Segment Start: LISTED ENTRIES
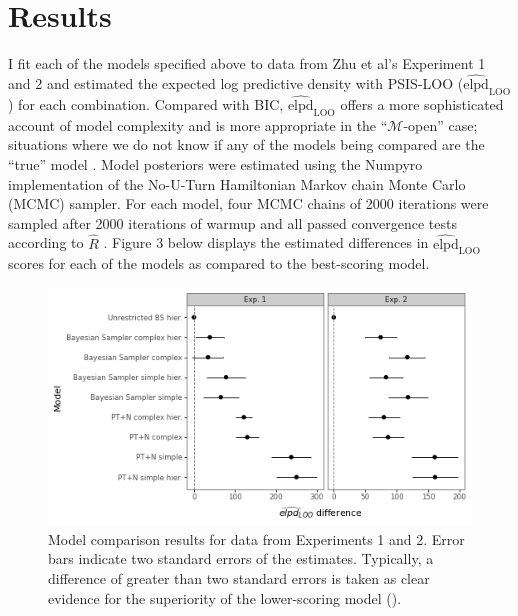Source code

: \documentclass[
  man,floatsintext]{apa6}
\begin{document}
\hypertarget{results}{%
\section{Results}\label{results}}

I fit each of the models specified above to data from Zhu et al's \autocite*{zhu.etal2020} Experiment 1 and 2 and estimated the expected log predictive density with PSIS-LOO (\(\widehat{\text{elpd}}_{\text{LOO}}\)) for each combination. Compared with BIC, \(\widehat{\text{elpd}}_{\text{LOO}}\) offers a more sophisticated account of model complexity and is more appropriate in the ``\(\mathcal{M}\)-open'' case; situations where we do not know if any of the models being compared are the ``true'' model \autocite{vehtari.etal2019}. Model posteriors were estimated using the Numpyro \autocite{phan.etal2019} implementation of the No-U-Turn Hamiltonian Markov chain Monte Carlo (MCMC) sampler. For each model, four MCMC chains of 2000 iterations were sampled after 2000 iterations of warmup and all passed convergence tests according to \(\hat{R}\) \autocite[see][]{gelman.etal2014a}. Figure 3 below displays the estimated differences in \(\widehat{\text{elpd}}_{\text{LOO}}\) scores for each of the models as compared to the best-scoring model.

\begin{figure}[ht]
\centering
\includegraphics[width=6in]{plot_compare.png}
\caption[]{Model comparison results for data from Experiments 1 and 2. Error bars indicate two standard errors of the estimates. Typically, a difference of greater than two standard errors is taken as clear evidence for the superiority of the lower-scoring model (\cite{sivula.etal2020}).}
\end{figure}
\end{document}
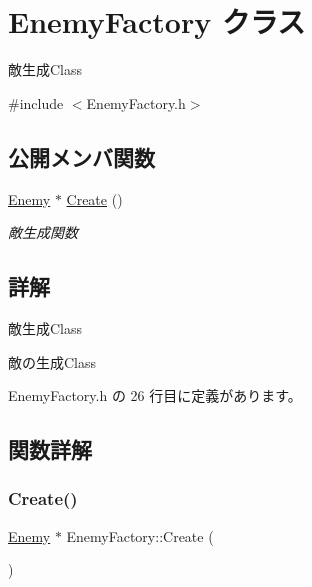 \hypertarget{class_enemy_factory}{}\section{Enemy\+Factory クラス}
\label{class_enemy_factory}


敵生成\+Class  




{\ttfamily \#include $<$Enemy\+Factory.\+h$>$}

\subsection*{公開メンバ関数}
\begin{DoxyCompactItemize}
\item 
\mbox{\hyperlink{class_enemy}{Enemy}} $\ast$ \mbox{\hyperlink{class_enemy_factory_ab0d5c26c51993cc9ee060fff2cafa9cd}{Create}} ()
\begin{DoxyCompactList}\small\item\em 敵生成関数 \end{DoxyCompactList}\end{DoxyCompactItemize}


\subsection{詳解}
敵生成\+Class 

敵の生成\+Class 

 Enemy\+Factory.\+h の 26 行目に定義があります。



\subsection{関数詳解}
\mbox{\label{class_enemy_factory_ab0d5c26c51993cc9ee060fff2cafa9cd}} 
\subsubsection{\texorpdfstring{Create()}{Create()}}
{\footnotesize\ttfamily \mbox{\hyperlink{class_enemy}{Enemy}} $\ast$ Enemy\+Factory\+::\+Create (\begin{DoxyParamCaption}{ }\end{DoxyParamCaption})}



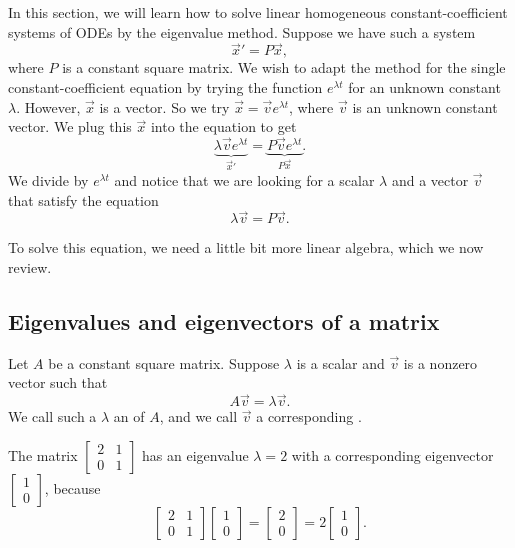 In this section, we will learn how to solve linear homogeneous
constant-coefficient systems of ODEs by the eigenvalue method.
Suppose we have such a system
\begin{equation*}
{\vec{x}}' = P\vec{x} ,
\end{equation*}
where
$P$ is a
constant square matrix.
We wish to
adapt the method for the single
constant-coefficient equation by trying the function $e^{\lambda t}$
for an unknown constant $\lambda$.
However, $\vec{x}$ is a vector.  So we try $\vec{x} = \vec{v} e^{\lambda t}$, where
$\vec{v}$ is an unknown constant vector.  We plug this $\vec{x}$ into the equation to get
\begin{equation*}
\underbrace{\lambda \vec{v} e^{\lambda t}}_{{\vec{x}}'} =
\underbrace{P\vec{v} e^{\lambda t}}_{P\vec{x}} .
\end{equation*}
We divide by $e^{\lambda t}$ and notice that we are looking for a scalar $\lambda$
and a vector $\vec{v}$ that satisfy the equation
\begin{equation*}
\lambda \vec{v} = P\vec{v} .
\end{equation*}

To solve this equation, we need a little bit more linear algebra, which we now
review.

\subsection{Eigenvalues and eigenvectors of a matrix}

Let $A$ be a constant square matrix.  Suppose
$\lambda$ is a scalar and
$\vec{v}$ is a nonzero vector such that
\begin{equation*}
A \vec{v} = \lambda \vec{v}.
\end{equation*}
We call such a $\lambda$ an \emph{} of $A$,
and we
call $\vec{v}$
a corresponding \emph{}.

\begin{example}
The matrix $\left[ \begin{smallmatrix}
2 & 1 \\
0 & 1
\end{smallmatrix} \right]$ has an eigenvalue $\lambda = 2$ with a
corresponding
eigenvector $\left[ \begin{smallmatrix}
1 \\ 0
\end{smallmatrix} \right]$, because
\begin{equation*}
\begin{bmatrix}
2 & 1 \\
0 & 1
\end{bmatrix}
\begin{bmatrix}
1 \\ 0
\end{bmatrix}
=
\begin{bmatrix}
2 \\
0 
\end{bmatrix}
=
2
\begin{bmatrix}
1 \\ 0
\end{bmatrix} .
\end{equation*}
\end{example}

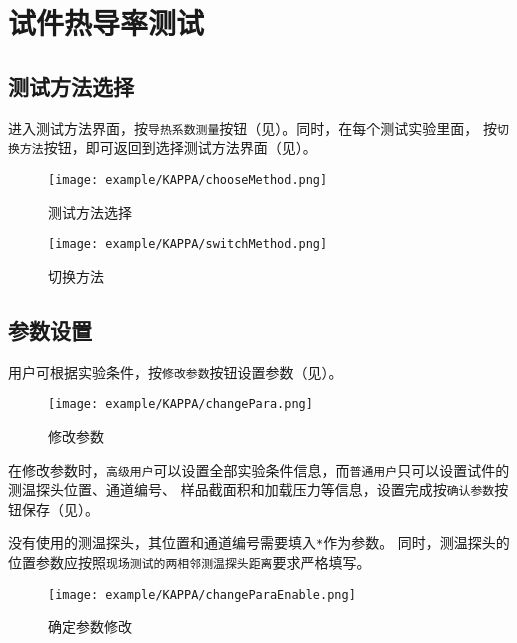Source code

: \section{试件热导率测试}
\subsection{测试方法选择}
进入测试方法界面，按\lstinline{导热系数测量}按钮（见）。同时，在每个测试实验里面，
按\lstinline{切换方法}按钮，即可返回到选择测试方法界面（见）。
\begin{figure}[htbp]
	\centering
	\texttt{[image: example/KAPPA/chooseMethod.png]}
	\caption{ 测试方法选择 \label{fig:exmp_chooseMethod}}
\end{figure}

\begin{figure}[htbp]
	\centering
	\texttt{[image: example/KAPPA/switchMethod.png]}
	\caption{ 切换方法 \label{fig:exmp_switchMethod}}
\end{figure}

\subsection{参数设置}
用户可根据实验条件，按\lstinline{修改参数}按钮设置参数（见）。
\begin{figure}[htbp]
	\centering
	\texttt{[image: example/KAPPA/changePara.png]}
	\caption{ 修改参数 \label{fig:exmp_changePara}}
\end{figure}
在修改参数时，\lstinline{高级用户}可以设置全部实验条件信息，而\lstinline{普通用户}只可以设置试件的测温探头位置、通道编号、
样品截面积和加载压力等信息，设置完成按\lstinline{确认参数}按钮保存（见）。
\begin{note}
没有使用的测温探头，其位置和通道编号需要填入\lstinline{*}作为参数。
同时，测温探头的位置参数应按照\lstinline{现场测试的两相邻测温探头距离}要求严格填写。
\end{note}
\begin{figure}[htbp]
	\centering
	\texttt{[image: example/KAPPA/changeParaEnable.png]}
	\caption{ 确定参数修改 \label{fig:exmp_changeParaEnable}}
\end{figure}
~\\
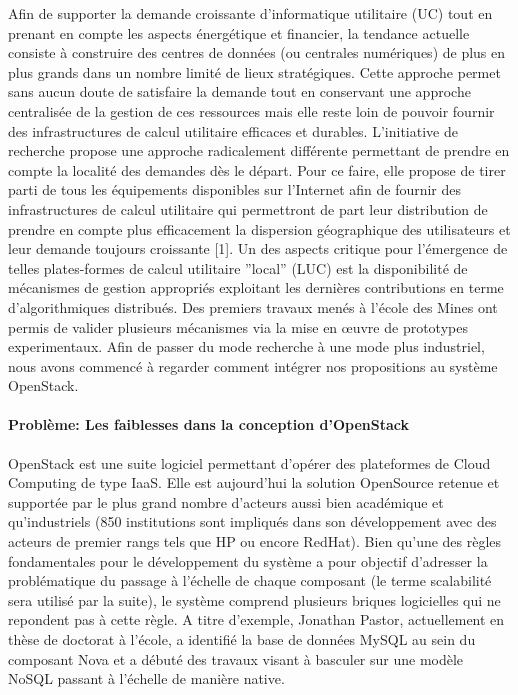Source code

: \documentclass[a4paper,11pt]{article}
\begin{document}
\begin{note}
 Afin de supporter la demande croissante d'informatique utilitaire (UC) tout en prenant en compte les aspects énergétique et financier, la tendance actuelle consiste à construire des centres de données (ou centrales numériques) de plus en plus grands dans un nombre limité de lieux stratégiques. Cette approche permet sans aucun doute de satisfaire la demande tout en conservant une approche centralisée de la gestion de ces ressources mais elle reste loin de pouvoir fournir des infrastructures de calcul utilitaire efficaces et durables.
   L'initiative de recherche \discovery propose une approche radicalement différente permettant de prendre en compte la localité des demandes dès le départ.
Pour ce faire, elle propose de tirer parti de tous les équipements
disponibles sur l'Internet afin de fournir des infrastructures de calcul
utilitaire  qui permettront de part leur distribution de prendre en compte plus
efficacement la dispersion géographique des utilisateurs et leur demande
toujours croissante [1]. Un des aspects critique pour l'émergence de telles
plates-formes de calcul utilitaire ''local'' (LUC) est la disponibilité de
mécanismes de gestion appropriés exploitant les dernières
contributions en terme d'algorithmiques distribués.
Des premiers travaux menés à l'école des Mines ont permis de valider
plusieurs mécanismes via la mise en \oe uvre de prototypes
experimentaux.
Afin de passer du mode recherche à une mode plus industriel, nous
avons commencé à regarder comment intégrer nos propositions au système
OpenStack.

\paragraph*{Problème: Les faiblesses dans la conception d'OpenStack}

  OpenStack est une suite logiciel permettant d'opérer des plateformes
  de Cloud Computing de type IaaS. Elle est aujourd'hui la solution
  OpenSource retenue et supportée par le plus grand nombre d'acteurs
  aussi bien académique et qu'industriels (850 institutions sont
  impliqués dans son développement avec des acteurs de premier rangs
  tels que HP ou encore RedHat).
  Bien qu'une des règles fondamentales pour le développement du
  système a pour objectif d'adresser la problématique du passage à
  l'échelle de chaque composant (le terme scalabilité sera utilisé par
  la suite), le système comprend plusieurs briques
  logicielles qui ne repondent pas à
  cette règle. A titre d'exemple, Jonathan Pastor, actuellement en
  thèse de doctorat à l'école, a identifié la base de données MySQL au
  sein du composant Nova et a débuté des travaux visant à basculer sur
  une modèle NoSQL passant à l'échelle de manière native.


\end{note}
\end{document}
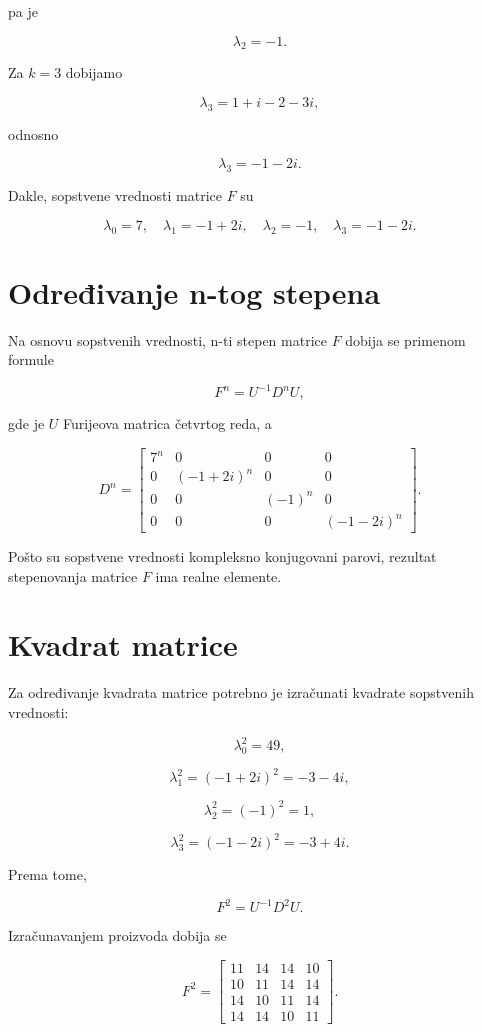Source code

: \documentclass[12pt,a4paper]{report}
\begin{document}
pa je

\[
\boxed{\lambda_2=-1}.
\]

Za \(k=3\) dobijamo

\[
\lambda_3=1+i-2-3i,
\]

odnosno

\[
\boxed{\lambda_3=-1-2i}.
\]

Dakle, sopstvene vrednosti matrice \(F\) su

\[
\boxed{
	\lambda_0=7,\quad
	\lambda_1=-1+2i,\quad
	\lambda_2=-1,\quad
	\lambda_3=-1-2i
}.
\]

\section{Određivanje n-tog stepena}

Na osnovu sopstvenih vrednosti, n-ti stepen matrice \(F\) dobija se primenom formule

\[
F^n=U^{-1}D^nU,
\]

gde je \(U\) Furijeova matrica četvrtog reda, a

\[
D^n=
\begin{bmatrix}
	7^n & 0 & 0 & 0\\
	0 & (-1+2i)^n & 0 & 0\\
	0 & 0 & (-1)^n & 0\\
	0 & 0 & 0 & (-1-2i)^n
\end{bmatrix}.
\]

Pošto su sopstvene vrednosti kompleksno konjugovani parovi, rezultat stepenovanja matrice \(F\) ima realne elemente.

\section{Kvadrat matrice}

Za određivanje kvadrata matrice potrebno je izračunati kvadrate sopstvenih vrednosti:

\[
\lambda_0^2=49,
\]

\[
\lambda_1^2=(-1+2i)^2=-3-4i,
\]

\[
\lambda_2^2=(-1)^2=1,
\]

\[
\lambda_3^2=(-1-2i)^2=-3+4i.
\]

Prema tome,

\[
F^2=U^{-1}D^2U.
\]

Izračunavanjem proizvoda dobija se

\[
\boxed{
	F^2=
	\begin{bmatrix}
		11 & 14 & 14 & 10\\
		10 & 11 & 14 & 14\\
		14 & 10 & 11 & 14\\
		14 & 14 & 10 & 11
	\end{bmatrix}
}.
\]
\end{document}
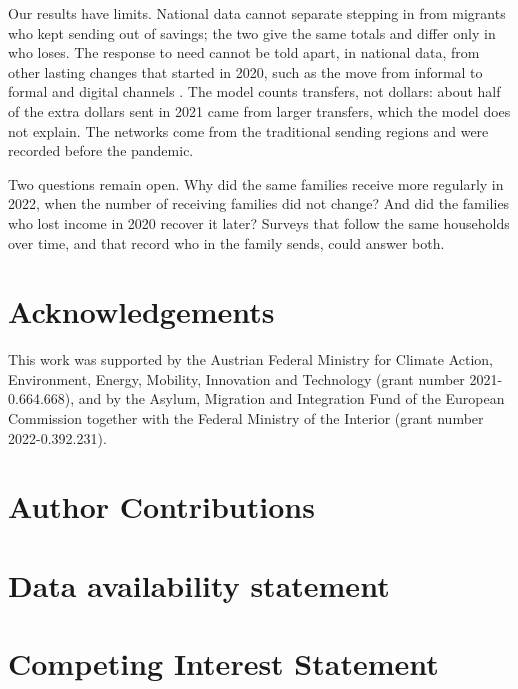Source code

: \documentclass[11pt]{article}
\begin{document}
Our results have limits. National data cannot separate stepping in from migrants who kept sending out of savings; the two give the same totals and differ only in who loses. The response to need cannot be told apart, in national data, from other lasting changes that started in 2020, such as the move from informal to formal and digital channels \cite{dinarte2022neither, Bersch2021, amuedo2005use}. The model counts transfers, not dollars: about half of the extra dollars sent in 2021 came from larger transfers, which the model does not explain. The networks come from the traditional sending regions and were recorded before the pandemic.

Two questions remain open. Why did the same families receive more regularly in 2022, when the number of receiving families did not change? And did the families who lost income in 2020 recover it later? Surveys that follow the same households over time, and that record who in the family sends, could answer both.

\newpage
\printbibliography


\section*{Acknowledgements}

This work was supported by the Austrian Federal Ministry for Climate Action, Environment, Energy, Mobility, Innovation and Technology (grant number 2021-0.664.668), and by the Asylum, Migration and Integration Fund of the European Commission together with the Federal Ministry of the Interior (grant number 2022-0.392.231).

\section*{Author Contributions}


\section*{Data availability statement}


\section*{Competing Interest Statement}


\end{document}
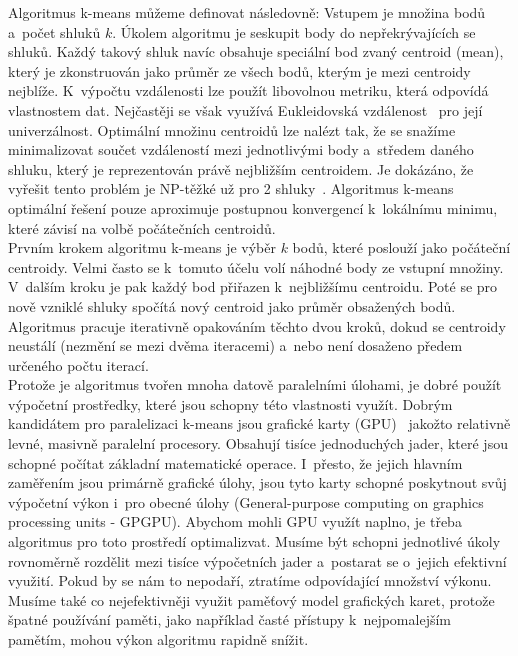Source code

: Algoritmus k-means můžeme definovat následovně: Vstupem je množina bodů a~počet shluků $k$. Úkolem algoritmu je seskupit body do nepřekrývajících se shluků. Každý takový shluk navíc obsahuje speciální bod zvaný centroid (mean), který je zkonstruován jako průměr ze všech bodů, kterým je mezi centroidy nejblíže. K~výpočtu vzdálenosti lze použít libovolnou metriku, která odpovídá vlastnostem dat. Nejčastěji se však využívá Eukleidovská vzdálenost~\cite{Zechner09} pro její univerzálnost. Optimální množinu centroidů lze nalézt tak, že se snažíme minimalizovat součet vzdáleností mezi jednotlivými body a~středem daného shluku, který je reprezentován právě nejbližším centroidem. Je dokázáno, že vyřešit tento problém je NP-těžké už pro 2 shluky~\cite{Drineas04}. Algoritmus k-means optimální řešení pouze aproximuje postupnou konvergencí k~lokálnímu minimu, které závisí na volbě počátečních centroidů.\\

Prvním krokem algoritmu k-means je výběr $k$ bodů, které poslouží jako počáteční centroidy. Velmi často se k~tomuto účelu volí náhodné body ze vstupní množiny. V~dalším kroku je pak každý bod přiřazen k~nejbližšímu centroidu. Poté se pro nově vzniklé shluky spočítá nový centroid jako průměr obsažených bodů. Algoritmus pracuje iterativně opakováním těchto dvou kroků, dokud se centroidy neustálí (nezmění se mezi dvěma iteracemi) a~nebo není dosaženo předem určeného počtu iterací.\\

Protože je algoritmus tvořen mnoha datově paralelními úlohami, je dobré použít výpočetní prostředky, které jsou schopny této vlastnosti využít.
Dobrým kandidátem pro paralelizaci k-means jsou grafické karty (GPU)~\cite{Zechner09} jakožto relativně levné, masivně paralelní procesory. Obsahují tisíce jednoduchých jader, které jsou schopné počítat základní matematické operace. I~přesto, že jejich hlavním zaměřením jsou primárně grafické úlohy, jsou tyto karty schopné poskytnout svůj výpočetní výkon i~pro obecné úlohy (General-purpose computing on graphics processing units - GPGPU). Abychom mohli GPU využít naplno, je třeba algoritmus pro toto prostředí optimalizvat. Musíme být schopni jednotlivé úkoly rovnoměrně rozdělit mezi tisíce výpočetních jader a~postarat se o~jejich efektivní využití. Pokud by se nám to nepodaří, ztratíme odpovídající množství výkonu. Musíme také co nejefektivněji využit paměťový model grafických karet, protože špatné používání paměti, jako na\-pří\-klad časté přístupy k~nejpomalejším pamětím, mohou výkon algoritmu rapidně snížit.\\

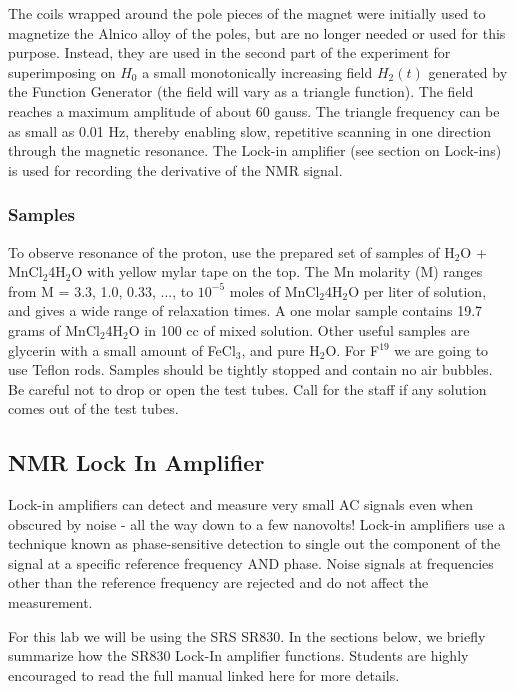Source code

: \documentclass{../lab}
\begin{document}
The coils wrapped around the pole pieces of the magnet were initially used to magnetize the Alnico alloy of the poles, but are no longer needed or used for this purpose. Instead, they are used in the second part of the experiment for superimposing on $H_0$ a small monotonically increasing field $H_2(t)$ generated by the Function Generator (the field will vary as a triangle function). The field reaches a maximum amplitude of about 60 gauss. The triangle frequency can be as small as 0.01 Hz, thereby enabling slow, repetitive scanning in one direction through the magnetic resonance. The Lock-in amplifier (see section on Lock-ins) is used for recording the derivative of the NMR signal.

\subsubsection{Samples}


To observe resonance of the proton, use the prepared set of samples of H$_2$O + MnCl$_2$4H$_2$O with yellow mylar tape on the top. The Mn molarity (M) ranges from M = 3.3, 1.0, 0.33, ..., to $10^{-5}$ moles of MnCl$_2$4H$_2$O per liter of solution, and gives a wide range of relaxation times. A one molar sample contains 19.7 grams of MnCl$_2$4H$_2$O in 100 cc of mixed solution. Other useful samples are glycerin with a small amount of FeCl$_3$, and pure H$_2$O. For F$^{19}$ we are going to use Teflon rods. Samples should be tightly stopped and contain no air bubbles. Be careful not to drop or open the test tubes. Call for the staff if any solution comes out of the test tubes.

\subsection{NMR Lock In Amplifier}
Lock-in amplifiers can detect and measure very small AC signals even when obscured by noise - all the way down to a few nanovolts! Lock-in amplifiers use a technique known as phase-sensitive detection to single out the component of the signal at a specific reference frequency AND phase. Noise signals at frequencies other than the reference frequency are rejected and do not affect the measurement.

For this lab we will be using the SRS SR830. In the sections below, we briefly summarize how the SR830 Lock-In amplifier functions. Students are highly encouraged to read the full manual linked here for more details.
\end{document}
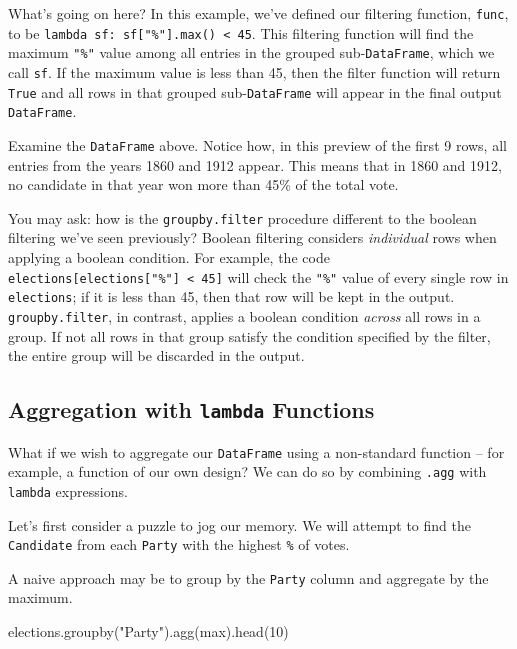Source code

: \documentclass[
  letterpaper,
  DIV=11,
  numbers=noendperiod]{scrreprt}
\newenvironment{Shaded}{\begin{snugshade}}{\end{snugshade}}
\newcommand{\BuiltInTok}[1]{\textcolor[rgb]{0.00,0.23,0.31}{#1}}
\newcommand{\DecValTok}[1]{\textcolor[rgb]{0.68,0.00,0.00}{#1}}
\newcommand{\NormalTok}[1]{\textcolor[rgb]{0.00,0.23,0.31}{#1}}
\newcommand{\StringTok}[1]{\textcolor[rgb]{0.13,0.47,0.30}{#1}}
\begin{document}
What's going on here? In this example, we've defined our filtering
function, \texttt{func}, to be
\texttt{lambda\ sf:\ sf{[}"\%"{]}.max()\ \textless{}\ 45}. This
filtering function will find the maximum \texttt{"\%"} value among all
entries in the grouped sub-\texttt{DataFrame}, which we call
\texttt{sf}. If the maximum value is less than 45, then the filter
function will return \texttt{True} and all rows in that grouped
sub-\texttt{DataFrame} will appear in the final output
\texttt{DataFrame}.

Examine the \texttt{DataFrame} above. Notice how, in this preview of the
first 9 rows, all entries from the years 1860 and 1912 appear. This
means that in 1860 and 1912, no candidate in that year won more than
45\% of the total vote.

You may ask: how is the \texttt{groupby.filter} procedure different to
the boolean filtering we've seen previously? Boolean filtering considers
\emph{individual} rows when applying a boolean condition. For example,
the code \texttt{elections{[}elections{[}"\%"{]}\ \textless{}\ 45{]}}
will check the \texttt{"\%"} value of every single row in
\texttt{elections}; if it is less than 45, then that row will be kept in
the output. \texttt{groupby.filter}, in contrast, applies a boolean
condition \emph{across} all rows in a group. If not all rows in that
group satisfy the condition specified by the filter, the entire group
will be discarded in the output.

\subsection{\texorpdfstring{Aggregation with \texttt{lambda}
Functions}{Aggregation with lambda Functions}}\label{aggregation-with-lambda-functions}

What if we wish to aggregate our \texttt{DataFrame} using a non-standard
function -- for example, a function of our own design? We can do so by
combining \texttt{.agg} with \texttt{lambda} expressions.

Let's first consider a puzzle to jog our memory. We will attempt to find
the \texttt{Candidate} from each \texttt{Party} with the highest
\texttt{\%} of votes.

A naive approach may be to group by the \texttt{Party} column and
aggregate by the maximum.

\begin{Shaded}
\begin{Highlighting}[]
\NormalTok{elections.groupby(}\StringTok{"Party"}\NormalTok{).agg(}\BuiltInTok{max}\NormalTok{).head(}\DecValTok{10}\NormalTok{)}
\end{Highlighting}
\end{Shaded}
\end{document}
Segment End: LISTED ENTRIES
## ASSIGNED TASK
For this exercise, gather every line of the data that contains the word "same".

## RESPONSE FOR THIS EXERCISE
Our results have limits. National data cannot separate stepping in from migrants who kept sending out of savings; the two give the same totals and differ only in who loses. The response to need cannot be told apart, in national data, from other lasting changes that started in 2020, such as the move from informal to formal and digital channels \cite{dinarte2022neither, Bersch2021, amuedo2005use}. The model counts transfers, not dollars: about half of the extra dollars sent in 2021 came from larger transfers, which the model does not explain. The networks come from the traditional sending regions and were recorded before the pandemic.
Two questions remain open. Why did the same families receive more regularly in 2022, when the number of receiving families did not change? And did the families who lost income in 2020 recover it later? Surveys that follow the same households over time, and that record who in the family sends, could answer both.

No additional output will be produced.